Down 36 day one, ugh. Typical trade for me. The way to make money in the stock market is to sell to me or buy from me. I am not kidding.
So last night, while watching the debate, I spent some time on Techmeme making sense of the Google news. Turns out comScore, a company I am on the board of, released some numbers on Google's paid click growth, or lack thereof. Comscore data shows that the number of paid clicks on Google's network was flat December to January. For a company that has been growing like a weed for years, a flat month is never good news.
So am I concerned? Did I just buy a stock that is going to be cut in half in the coming months?
Who knows? The market is going to do what it's going to do. But I stick by my Covestor post. I like to think of stocks as proxies for buying companies. If someone was willing to hand you all of Google in return for paying them the next 10 years of its cash flow, would you do that? I would, for sure. (That's a theoretical exercise of course, as not many people can just show up with $150bn.)
I did a back of the envelope calculation that says if Google grows its operating cash flow at 15% per year for the next 10 years, then at today's price, you can own the company for the next 10 years of cash flow.

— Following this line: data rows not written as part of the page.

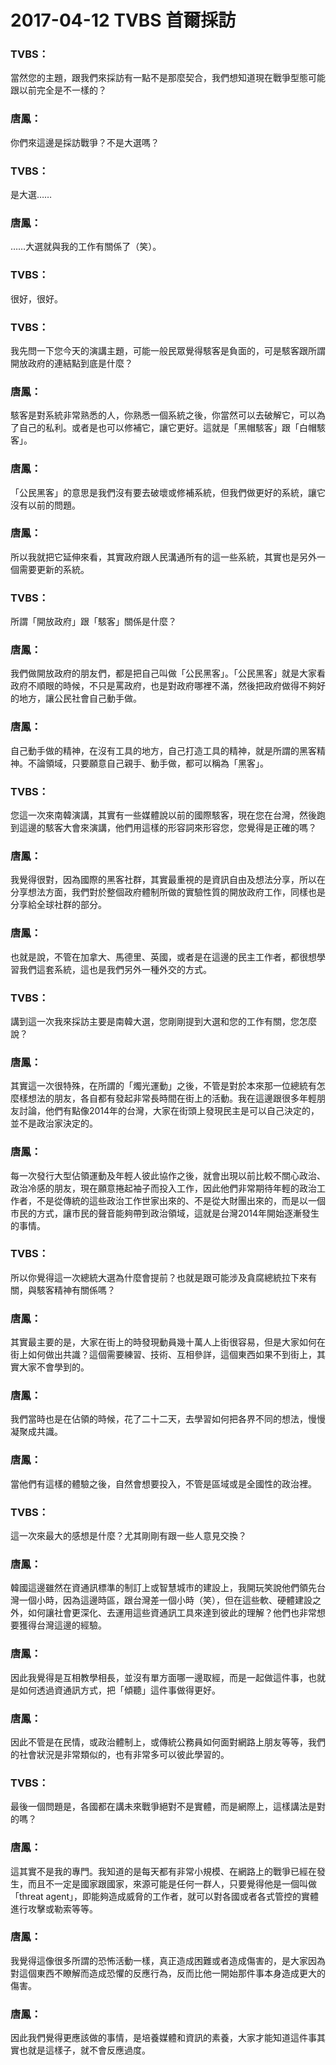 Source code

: # 2017-04-12 TVBS 首爾採訪

### TVBS：
當然您的主題，跟我們來採訪有一點不是那麼契合，我們想知道現在戰爭型態可能跟以前完全是不一樣的？

### 唐鳳：
你們來這邊是採訪戰爭？不是大選嗎？

### TVBS：
是大選……

### 唐鳳：
……大選就與我的工作有關係了（笑）。

### TVBS：
很好，很好。

### TVBS：
我先問一下您今天的演講主題，可能一般民眾覺得駭客是負面的，可是駭客跟所謂開放政府的連結點到底是什麼？

### 唐鳳：
駭客是對系統非常熟悉的人，你熟悉一個系統之後，你當然可以去破解它，可以為了自己的私利。或者是也可以修補它，讓它更好。這就是「黑帽駭客」跟「白帽駭客」。

### 唐鳳：
「公民黑客」的意思是我們沒有要去破壞或修補系統，但我們做更好的系統，讓它沒有以前的問題。

### 唐鳳：
所以我就把它延伸來看，其實政府跟人民溝通所有的這一些系統，其實也是另外一個需要更新的系統。

### TVBS：
所謂「開放政府」跟「駭客」關係是什麼？

### 唐鳳：
我們做開放政府的朋友們，都是把自己叫做「公民黑客」。「公民黑客」就是大家看政府不順眼的時候，不只是罵政府，也是對政府哪裡不滿，然後把政府做得不夠好的地方，讓公民社會自己動手做。

### 唐鳳：
自己動手做的精神，在沒有工具的地方，自己打造工具的精神，就是所謂的黑客精神。不論領域，只要願意自己親手、動手做，都可以稱為「黑客」。

### TVBS：
您這一次來南韓演講，其實有一些媒體說以前的國際駭客，現在您在台灣，然後跑到這邊的駭客大會來演講，他們用這樣的形容詞來形容您，您覺得是正確的嗎？

### 唐鳳：
我覺得很對，因為國際的黑客社群，其實最重視的是資訊自由及想法分享，所以在分享想法方面，我們對於整個政府體制所做的實驗性質的開放政府工作，同樣也是分享給全球社群的部分。

### 唐鳳：
也就是說，不管在加拿大、馬德里、英國，或者是在這邊的民主工作者，都很想學習我們這套系統，這也是我們另外一種外交的方式。

### TVBS：
講到這一次我來採訪主要是南韓大選，您剛剛提到大選和您的工作有關，您怎麼說？

### 唐鳳：
其實這一次很特殊，在所謂的「燭光運動」之後，不管是對於本來那一位總統有怎麼樣想法的朋友，各自都有發起非常長時間在街上的活動。我在這邊跟很多年輕朋友討論，他們有點像2014年的台灣，大家在街頭上發現民主是可以自己決定的，並不是政治家決定的。

### 唐鳳：
每一次發行大型佔領運動及年輕人彼此協作之後，就會出現以前比較不關心政治、政治冷感的朋友，現在願意捲起袖子而投入工作，因此他們非常期待年輕的政治工作者，不是從傳統的這些政治工作世家出來的、不是從大財團出來的，而是以一個市民的方式，讓市民的聲音能夠帶到政治領域，這就是台灣2014年開始逐漸發生的事情。

### TVBS：
所以你覺得這一次總統大選為什麼會提前？也就是跟可能涉及貪腐總統拉下來有關，與駭客精神有關係嗎？

### 唐鳳：
其實最主要的是，大家在街上的時發現動員幾十萬人上街很容易，但是大家如何在街上如何做出共識？這個需要練習、技術、互相參詳，這個東西如果不到街上，其實大家不會學到的。

### 唐鳳：
我們當時也是在佔領的時候，花了二十二天，去學習如何把各界不同的想法，慢慢凝聚成共識。

### 唐鳳：
當他們有這樣的體驗之後，自然會想要投入，不管是區域或是全國性的政治裡。

### TVBS：
這一次來最大的感想是什麼？尤其剛剛有跟一些人意見交換？

### 唐鳳：
韓國這邊雖然在資通訊標準的制訂上或智慧城市的建設上，我開玩笑說他們領先台灣一個小時，因為這邊時區，跟台灣差一個小時（笑），但在這些軟、硬體建設之外，如何讓社會更深化、去運用這些資通訊工具來達到彼此的理解？他們也非常想要獲得台灣這邊的經驗。

### 唐鳳：
因此我覺得是互相教學相長，並沒有單方面哪一邊取經，而是一起做這件事，也就是如何透過資通訊方式，把「傾聽」這件事做得更好。

### 唐鳳：
因此不管是在民情，或政治體制上，或傳統公務員如何面對網路上朋友等等，我們的社會狀況是非常類似的，也有非常多可以彼此學習的。

### TVBS：
最後一個問題是，各國都在講未來戰爭絕對不是實體，而是網際上，這樣講法是對的嗎？

### 唐鳳：
這其實不是我的專門。我知道的是每天都有非常小規模、在網路上的戰爭已經在發生，而且不一定是國家跟國家，來源可能是任何一群人，只要覺得他是一個叫做「threat agent」，即能夠造成威脅的工作者，就可以對各國或者各式管控的實體進行攻擊或勒索等等。

### 唐鳳：
我覺得這像很多所謂的恐怖活動一樣，真正造成困難或者造成傷害的，是大家因為對這個東西不瞭解而造成恐懼的反應行為，反而比他一開始那件事本身造成更大的傷害。

### 唐鳳：
因此我們覺得更應該做的事情，是培養媒體和資訊的素養，大家才能知道這件事其實也就是這樣子，就不會反應過度。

Well, what if paid search doesn't grow any more? First, I don't think paid search has suddenly stopped growing. It's growth is slowing for sure, driven by multiple factors. I don't think a slowing economy is one of them because in a tough economy, marketers move marketing dollars to high ROI channels like paid search. I do think many keywords have been bid up to a price that it's hard to get an ROI on them. And I do think Google is cracking down on click fraud, which is showing up in the total number of paid clicks. And that's a very good thing in the long run.

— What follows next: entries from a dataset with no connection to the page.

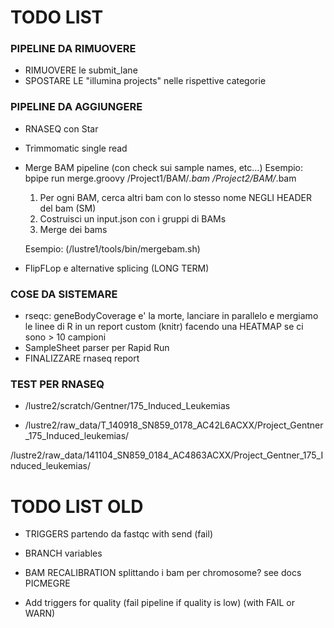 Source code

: # TODO LIST

### PIPELINE DA RIMUOVERE

- RIMUOVERE le submit_lane
- SPOSTARE LE "illumina projects" nelle rispettive categorie




### PIPELINE DA AGGIUNGERE

- RNASEQ con Star

- Trimmomatic single read

- Merge BAM pipeline (con check sui sample names, etc...)
   Esempio: bpipe run merge.groovy /Project1/BAM/*.bam /Project2/BAM/*.bam

   1. Per ogni BAM, cerca altri bam con lo stesso nome NEGLI HEADER del bam (SM)
   2. Costruisci un input.json con i gruppi di BAMs
   3. Merge dei bams

    Esempio: (/lustre1/tools/bin/mergebam.sh)

- FlipFLop e alternative splicing (LONG TERM)




### COSE DA SISTEMARE

- rseqc: geneBodyCoverage e' la morte, lanciare in parallelo e mergiamo le linee di R in un report custom (knitr) facendo una HEATMAP se ci sono > 10 campioni
- SampleSheet parser per Rapid Run
- FINALIZZARE rnaseq report




### TEST PER RNASEQ

- /lustre2/scratch/Gentner/175_Induced_Leukemias

- /lustre2/raw_data/T_140918_SN859_0178_AC42L6ACXX/Project_Gentner_175_Induced_leukemias/

/lustre2/raw_data/141104_SN859_0184_AC4863ACXX/Project_Gentner_175_Induced_leukemias/


# TODO LIST OLD

- TRIGGERS partendo da fastqc with send (fail)
- BRANCH variables
- BAM RECALIBRATION splittando i bam per chromosome? see docs PICMEGRE

- Add triggers for quality (fail pipeline if quality is low) (with FAIL or WARN)


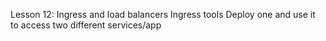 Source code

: Lesson 12: Ingress and load balancers
Ingress tools
Deploy one and use it to access two different services/app

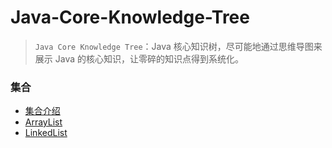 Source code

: # Java-Core-Knowledge-Tree
> `Java Core Knowledge Tree`：Java 核心知识树，尽可能地通过思维导图来展示 Java 的核心知识，让零碎的知识点得到系统化。


### 集合
+ [集合介绍](https://github.com/suifeng412/JCKTree/blob/master/docs/collection/base.md)
+ [ArrayList](https://github.com/suifeng412/JCKTree/blob/master/docs/collection/ArrayList.md)
+ [LinkedList](https://github.com/suifeng412/JCKTree/blob/master/docs/collection/LinkedList.md)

But the bigger story on Google is that it has been a one trick pony for years. Everything that Google does is paid for by its paid search business. In the fourth quarter, Google generated $2.9bn of gross profit (gross margin) and $1.7bn of operating cash flow. That means it spent $1.2bn on operating expenses. I bet that only $200-300mm of those operating expenses had anything to do with paid search. So if that's true (and it's a wild eyed guess), then Google is spending close to a billion dollars a quarter on stuff that is not producing revenue right now.
Do you think that stuff will never produce revenue for Google? Maps and other local services are going to be a huge revenue stream at some point for Google. Same with Google Apps, which is slowly but surely becoming a better alternative to Microsoft Office, a franchise that spits out billions of dollars of cash flow to Microsoft right now. I could name a few more lines of business at Google that today are total cost centers, but will not always be.
It's hard to figure out how to value these opportunities - so Wall Street doesn't. But that doesn't mean we shouldn't. If Google drops in half from today's prices, I'll be buying it all the way down.